Sergio de Mello, who was UN high commissioner for refugees, was temporarily acting as the secretary-general's special representative in Iraq when a truck bomb destroyed the headquarters, killing 22 people.
Other winners include an Argentine
grandmother who tracks missing children, a Jordanian group which fights domestic violence, a West African women's peace network, an American founder of a group that tracks human rights worldwide and a Chinese who advocates rights of disabled.
The awards have been presented every five years since 1968, with the exception of 1983, under a United Nations General Assembly resolution and are meant to honour those making outstanding contribution in promotion and protection of civil liberties and fundamental freedoms.
Generally, the United Nations selects only five individuals or organisations, but this year an exception was made to honour Sergio de Mello.
The awards will be presented on December 10 at a ceremony to be held in the General Assembly hall, Assembly President Julian Hunte said on Tuesday.
The five winners will receive a commemorative plaque.

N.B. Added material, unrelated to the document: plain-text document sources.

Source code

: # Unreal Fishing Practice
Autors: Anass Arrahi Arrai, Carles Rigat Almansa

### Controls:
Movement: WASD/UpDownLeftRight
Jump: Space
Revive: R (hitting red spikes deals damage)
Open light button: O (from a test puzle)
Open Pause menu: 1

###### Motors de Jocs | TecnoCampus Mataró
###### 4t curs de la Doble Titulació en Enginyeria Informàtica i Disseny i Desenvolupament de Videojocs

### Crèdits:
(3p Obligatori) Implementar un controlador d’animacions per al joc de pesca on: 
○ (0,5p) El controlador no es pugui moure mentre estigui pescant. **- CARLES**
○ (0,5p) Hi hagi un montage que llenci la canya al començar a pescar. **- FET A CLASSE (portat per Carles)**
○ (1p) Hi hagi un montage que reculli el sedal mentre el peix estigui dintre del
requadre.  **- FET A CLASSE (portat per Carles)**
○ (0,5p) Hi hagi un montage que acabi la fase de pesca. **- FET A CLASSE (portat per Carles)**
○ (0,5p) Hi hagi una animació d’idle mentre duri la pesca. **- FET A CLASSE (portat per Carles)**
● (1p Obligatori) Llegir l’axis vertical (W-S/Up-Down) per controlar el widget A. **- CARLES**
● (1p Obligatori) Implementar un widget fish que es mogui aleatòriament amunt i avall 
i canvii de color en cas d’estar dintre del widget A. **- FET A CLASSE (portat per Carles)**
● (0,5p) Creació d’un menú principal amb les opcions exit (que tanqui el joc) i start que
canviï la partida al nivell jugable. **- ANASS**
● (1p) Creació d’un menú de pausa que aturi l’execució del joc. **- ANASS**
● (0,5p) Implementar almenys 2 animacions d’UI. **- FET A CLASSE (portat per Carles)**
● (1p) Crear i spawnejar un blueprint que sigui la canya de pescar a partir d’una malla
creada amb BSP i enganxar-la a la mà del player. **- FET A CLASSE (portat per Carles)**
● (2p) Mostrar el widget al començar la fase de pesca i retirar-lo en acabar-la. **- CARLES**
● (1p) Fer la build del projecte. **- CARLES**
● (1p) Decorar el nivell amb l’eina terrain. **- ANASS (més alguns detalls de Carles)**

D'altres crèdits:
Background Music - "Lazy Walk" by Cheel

Besides Sergio de Mello, others who have won the award include Barnes de Carlotto, president of the Association Abuelas de Plaza de Mayo established in 1977 to look for hundreds of children who disappeared following the 1976 military coup in Argentina.
Pufang Deng of China, son of late Chinese leader Deng Xiaoping and founder-director of the Chinese Disabled Persons Federation, which fights for the rights of the disabled, will also be given the award.

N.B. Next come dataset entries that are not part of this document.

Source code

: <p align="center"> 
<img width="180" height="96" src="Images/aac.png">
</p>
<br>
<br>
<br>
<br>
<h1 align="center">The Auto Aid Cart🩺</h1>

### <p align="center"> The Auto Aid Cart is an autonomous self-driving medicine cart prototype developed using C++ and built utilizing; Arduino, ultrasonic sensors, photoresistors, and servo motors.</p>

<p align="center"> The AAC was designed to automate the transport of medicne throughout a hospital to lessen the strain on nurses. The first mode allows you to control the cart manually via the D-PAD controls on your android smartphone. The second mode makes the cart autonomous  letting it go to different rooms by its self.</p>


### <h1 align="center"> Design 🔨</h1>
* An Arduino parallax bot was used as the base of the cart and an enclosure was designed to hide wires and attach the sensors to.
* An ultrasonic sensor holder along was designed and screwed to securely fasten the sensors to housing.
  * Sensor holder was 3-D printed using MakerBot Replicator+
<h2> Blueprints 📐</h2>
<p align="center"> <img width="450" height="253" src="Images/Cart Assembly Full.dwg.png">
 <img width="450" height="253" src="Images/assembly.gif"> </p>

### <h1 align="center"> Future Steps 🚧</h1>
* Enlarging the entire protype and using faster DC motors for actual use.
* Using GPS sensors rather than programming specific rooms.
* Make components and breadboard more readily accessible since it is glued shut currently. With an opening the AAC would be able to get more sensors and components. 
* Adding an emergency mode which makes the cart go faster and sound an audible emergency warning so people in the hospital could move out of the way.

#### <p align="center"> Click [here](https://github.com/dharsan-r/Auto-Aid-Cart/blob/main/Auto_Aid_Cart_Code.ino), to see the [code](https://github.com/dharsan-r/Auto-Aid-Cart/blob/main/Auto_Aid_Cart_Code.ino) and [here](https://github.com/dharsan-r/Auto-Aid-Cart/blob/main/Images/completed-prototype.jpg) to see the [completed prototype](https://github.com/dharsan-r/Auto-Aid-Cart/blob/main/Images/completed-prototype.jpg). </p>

The Family Protection Project Management Team in Jordan which helped to promote open discussion of such taboo subjects as domestic violence, gender equality and other human rights issues is one of the winners.
In the US, Shulamith Koenig who heads the People's Movement for Human Rights Education, founded in 1988 to create a global human rights culture, has been honoured for her work with educators, social justice groups and human rights experts.
The Mano River Women's Peace Network, which brings together women's organisations in Sierra Leone, Liberia and Guinea and has initiated projects to demobilise and reintegrate child soldiers, has also been bestowed with the award.